Endothelin-induced myoplasmic Ca2+ responses and tyrosine phosphorylation in coronary smooth muscle.

This study investigated the role of tyrosine phosphorylation and source of Ca 2+ in prolonged endothelin-1 (ET-1)-induced potentiation of myoplasmic free Ca 2+ ([Ca 2+ ] m ) responses to depolarization in coronary smooth muscle cells Fura-2 microfluorometry showed typical increases in [Ca 2+ ] m in response to 80 mM K+ (80K) and 0.01 μM endothelin. After washout of ET-1 80K-induced [Ca 2+ ] m increases were augmented (potentiated) 31%. Time to peak [Ca 2+ ] m response to 80K was less after ET-1 exposure than before. ET-1 potentiation of 80K-induced [Ca 2+ ] m responses by decreased sarcoplasmic reticulum (SR) buffering of [Ca 2+ ] m or Ca 2+ -induced Ca 2+ release was ruled out by lack of potentiation by 5 mM caffeine and I μM thapsigargin. Diltiazem abolished potentiation, providing evidence for Ca 2+ influx through voltage-gated Ca 2+ channels (VGCC).

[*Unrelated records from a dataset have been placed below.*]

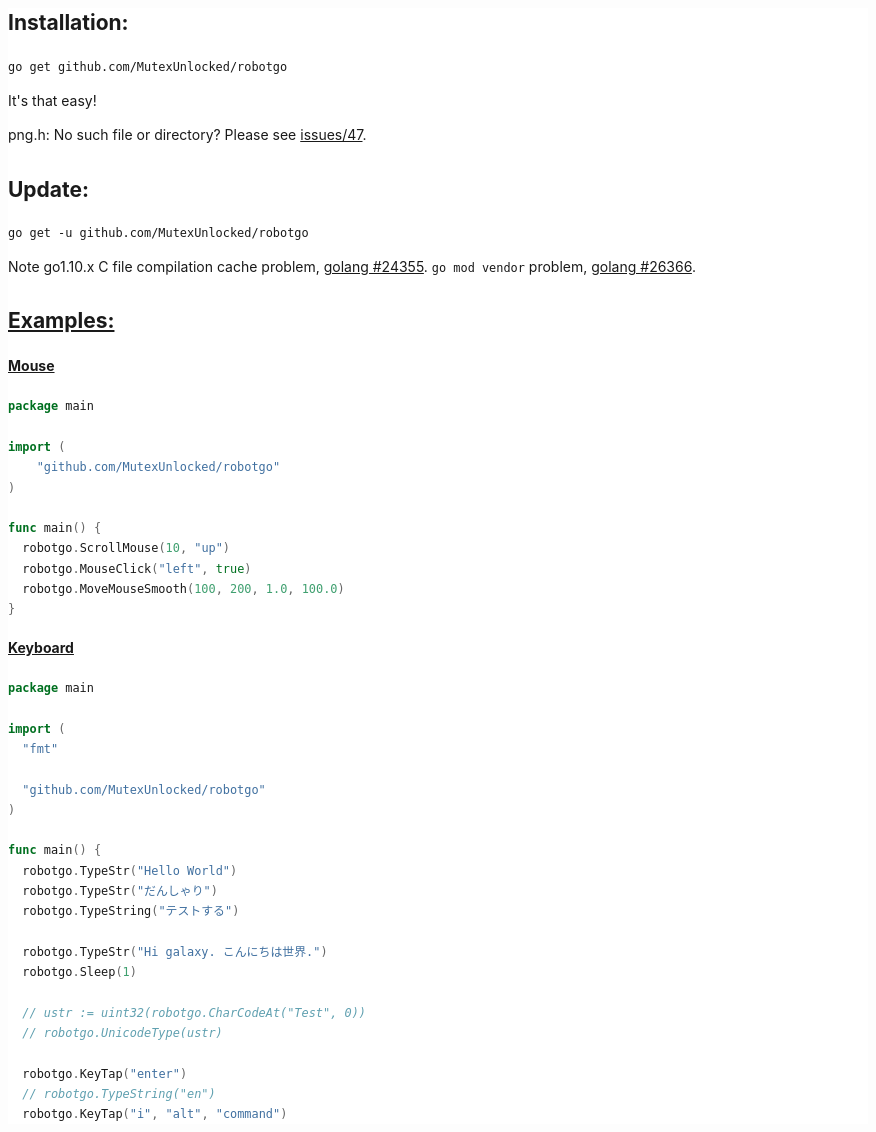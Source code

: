 ## Installation:
```
go get github.com/MutexUnlocked/robotgo
```
  It's that easy!

png.h: No such file or directory? Please see [issues/47](https://github.com/MutexUnlocked/robotgo/issues/47).

## Update:
```
go get -u github.com/MutexUnlocked/robotgo
```

Note go1.10.x C file compilation cache problem, [golang #24355](https://github.com/golang/go/issues/24355).
`go mod vendor` problem, [golang #26366](https://github.com/golang/go/issues/26366).


## [Examples:](https://github.com/MutexUnlocked/robotgo/blob/master/examples)

#### [Mouse](https://github.com/MutexUnlocked/robotgo/blob/master/examples/mouse/main.go)

```Go
package main

import (
	"github.com/MutexUnlocked/robotgo"
)

func main() {
  robotgo.ScrollMouse(10, "up")
  robotgo.MouseClick("left", true)
  robotgo.MoveMouseSmooth(100, 200, 1.0, 100.0)
}
```

#### [Keyboard](https://github.com/MutexUnlocked/robotgo/blob/master/examples/key/main.go)

```Go
package main

import (
  "fmt"

  "github.com/MutexUnlocked/robotgo"
)

func main() {
  robotgo.TypeStr("Hello World")
  robotgo.TypeStr("だんしゃり")
  robotgo.TypeString("テストする")

  robotgo.TypeStr("Hi galaxy. こんにちは世界.")
  robotgo.Sleep(1)

  // ustr := uint32(robotgo.CharCodeAt("Test", 0))
  // robotgo.UnicodeType(ustr)

  robotgo.KeyTap("enter")
  // robotgo.TypeString("en")
  robotgo.KeyTap("i", "alt", "command")
```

Genistein (30 μM) and methyl 2,5-dihydroxycinnamate ( 1 μM, MDHC) abolished potentiation of Ca 2+ influx. Single cell phosphotyrosine measured directly by immunofluorescence was increased 95% in cells treated with ET-1 compared to control, genistein, and MDHC treated cells. ET-1 increased tyrosine phosphorylation of an 80-85 kDa protein, but not the 240 kDa α 1C subunit of the VGCC. Tyrosine phosphorylation of proteins other than VGCC is necessary for prolonged potentiation by ET-I of depolarization-induced Ca 2+ influx.